* TASK GOAL:
Copy each line below that includes "morphemes".

Records from a collection:
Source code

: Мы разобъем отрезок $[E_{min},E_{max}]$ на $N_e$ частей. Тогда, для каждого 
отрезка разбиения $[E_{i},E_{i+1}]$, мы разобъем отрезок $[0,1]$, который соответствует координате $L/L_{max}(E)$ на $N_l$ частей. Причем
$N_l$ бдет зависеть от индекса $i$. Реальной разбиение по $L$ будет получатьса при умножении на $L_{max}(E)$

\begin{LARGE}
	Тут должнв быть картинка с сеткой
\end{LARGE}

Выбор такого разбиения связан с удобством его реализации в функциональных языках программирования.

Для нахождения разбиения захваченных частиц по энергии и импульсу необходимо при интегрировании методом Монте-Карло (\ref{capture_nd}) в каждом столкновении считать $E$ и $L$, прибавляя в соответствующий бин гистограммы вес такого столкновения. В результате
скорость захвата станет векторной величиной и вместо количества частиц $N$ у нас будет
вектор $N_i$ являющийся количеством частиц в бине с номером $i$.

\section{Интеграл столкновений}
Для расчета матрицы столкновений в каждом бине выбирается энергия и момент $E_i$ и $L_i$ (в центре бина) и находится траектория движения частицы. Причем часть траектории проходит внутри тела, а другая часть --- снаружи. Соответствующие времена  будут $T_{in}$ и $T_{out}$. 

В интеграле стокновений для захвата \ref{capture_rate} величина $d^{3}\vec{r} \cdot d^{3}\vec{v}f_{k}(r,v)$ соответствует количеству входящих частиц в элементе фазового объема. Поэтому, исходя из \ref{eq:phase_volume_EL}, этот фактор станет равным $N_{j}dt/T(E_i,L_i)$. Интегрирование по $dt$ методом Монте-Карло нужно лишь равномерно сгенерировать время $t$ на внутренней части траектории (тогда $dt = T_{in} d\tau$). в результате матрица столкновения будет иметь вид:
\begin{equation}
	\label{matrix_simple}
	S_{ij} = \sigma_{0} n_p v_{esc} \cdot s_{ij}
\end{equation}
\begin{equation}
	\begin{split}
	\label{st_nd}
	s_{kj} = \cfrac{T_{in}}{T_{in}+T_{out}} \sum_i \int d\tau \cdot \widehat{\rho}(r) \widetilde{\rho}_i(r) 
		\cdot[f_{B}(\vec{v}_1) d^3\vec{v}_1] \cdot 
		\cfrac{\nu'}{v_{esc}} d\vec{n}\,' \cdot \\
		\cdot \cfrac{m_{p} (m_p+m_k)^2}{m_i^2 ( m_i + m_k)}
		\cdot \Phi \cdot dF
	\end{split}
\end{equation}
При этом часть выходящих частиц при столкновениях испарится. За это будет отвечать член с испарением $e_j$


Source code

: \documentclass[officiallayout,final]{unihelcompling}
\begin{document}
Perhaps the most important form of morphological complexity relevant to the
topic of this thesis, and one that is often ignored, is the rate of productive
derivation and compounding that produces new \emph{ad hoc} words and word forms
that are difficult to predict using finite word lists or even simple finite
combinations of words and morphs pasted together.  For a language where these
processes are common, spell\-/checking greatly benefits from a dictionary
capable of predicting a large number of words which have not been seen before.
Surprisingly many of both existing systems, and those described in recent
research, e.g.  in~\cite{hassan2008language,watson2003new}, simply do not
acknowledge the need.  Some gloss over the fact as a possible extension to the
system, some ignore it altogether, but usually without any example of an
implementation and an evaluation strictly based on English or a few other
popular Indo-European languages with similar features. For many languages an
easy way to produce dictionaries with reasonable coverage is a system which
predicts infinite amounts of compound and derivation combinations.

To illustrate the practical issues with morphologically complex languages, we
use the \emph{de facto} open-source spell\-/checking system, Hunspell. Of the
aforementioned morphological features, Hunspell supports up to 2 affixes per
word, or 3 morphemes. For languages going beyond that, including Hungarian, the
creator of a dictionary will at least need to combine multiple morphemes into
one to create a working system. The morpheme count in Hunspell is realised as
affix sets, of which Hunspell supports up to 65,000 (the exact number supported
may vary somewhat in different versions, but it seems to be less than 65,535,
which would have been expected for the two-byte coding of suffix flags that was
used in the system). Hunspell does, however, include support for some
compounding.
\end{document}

* ANSWER BOX:
word, or 3 morphemes. For languages going beyond that, including Hungarian, the
creator of a dictionary will at least need to combine multiple morphemes into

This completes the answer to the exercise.